▶ [Task directions]: Nothing but an exact copy is wanted here: the line with "3 Feb. 2015. Web. 04 Dec. 2015." and all the lines that follow it in the entries below.

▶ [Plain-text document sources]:
════════════════

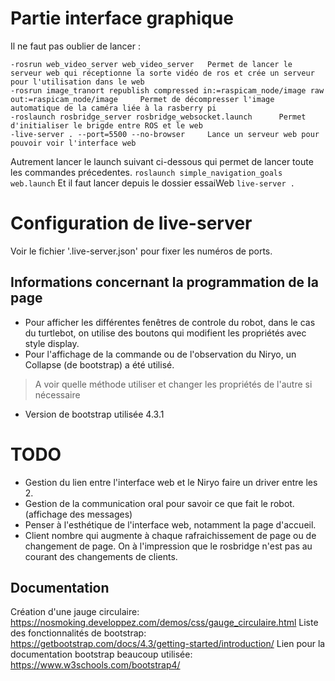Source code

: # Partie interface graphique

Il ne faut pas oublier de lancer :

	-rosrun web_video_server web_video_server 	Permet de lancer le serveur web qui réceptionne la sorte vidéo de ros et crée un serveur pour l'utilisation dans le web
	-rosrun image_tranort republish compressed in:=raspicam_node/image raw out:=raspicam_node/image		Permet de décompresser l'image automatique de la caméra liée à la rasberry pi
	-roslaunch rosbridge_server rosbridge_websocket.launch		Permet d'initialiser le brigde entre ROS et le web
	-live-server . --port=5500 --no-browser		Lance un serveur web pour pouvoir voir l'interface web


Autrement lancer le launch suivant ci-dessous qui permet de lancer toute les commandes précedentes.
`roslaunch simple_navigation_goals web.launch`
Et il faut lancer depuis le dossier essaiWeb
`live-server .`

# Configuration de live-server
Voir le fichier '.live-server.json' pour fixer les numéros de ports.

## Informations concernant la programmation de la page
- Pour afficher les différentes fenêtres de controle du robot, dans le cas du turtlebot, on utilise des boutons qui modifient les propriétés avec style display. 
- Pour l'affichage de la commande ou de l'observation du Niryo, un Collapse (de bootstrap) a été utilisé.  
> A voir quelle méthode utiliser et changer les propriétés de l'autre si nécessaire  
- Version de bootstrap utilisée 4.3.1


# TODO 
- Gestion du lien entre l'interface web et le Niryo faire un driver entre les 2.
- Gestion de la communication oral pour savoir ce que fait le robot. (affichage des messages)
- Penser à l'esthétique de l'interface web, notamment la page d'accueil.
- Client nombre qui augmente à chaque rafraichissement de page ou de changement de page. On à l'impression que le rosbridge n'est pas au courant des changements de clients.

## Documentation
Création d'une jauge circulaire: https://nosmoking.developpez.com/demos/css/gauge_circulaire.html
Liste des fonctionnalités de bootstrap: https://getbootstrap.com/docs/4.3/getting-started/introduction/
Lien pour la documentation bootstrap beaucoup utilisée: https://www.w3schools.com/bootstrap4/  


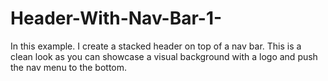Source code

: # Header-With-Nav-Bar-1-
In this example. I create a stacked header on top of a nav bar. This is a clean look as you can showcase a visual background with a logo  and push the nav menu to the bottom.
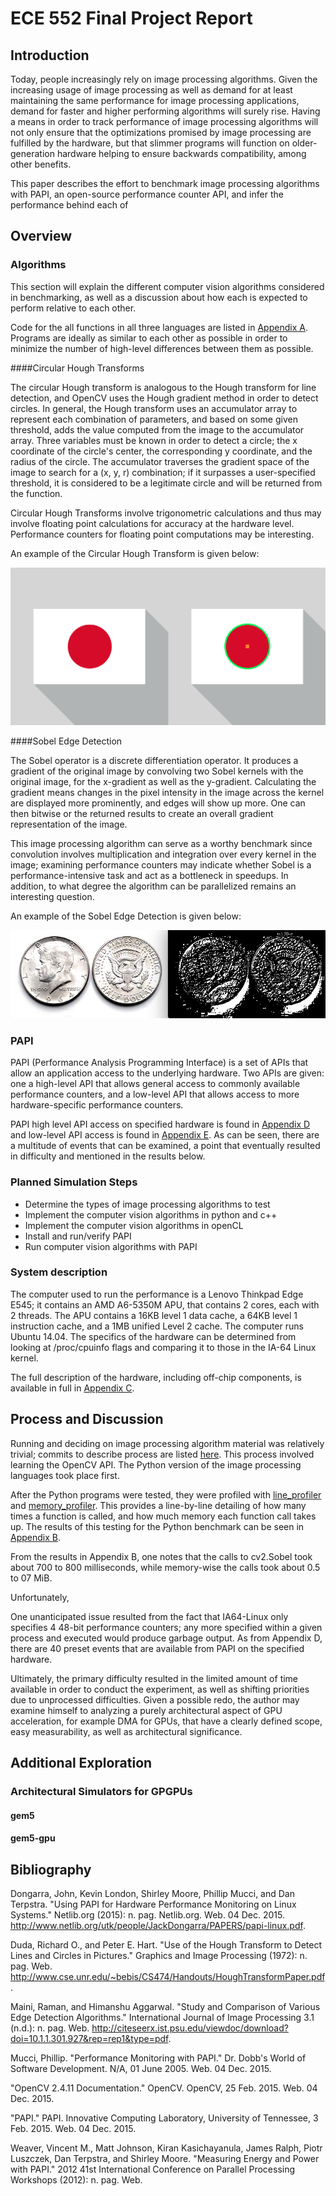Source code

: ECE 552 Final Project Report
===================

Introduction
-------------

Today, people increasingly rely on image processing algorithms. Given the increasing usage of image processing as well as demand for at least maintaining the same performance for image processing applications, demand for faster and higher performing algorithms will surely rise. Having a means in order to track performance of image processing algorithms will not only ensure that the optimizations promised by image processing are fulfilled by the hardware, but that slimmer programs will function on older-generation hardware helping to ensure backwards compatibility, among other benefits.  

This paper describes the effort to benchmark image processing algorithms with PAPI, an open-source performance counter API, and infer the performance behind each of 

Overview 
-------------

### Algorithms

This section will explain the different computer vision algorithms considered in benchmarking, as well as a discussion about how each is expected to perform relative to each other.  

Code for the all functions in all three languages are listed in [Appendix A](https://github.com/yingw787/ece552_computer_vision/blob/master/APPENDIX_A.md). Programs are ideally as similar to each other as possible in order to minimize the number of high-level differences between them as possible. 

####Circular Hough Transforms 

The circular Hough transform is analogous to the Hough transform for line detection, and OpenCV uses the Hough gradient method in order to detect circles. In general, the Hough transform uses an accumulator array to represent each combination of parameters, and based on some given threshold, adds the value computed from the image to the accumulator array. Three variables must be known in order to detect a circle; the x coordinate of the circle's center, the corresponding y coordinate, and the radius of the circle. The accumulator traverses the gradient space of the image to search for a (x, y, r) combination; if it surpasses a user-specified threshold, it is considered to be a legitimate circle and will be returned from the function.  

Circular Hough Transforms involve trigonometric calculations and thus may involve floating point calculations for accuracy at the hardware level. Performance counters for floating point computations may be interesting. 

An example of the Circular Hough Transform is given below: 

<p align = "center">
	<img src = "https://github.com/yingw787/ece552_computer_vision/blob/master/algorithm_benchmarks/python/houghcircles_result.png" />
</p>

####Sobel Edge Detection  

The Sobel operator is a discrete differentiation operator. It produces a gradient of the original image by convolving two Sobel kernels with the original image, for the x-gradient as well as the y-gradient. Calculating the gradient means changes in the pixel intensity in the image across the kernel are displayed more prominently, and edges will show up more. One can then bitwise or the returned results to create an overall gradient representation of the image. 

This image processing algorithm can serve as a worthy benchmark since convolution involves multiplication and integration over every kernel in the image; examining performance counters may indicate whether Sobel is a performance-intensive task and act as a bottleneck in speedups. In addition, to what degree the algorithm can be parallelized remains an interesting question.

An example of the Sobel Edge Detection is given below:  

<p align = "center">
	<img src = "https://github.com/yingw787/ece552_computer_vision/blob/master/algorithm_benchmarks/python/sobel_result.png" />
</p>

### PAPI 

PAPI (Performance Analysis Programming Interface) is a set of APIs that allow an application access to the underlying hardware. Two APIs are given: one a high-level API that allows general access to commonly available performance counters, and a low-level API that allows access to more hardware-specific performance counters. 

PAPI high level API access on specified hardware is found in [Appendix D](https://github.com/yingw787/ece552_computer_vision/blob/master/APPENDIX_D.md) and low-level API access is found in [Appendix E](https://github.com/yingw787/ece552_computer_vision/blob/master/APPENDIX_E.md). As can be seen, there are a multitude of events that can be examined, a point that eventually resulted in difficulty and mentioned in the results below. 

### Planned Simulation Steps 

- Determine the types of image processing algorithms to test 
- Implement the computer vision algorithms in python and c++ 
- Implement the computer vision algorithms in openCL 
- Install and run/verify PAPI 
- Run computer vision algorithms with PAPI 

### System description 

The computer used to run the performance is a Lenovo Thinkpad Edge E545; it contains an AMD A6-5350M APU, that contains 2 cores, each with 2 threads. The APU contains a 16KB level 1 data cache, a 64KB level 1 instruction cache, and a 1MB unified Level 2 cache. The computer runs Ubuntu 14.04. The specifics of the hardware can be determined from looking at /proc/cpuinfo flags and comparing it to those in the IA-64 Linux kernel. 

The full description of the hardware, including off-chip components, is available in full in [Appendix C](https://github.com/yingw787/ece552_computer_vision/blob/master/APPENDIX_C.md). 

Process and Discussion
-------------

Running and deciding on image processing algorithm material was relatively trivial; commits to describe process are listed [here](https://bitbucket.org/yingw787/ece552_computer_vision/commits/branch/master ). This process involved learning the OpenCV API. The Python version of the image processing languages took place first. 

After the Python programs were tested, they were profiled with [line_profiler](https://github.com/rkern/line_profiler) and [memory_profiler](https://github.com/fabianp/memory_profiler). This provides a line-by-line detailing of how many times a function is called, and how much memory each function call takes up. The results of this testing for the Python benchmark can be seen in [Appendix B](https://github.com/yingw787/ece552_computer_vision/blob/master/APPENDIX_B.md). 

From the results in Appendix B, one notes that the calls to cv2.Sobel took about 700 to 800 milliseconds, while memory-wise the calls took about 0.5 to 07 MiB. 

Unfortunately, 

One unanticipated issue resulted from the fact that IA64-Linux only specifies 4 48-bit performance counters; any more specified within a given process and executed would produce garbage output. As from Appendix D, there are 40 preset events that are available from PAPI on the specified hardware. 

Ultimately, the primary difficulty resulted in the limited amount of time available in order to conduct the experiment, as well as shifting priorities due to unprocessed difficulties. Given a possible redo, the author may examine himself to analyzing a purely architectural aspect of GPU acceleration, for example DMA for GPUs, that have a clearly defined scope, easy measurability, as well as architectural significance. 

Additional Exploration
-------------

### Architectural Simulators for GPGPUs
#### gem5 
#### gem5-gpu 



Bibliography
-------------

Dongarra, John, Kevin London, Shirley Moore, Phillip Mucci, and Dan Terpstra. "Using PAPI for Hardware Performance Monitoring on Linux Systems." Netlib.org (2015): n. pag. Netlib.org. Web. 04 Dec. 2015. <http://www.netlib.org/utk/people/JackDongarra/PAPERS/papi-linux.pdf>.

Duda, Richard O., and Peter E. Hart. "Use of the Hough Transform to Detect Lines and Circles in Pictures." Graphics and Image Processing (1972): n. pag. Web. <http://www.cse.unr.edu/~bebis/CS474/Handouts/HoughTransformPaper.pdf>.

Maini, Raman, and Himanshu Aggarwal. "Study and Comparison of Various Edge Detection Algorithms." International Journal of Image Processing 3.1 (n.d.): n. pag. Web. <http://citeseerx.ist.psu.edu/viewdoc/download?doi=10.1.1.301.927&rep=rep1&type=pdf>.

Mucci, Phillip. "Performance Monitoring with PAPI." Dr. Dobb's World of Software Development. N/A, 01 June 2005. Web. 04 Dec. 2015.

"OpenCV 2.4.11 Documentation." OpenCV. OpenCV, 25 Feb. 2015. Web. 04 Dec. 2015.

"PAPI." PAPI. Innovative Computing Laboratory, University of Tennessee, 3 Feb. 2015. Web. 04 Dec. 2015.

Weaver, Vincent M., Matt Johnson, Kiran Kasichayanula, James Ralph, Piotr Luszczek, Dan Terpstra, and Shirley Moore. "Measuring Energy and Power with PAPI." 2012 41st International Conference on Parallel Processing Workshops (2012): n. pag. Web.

════════════════

▶ [Exercise solution]:
"PAPI." PAPI. Innovative Computing Laboratory, University of Tennessee, 3 Feb. 2015. Web. 04 Dec. 2015.

Weaver, Vincent M., Matt Johnson, Kiran Kasichayanula, James Ralph, Piotr Luszczek, Dan Terpstra, and Shirley Moore. "Measuring Energy and Power with PAPI." 2012 41st International Conference on Parallel Processing Workshops (2012): n. pag. Web.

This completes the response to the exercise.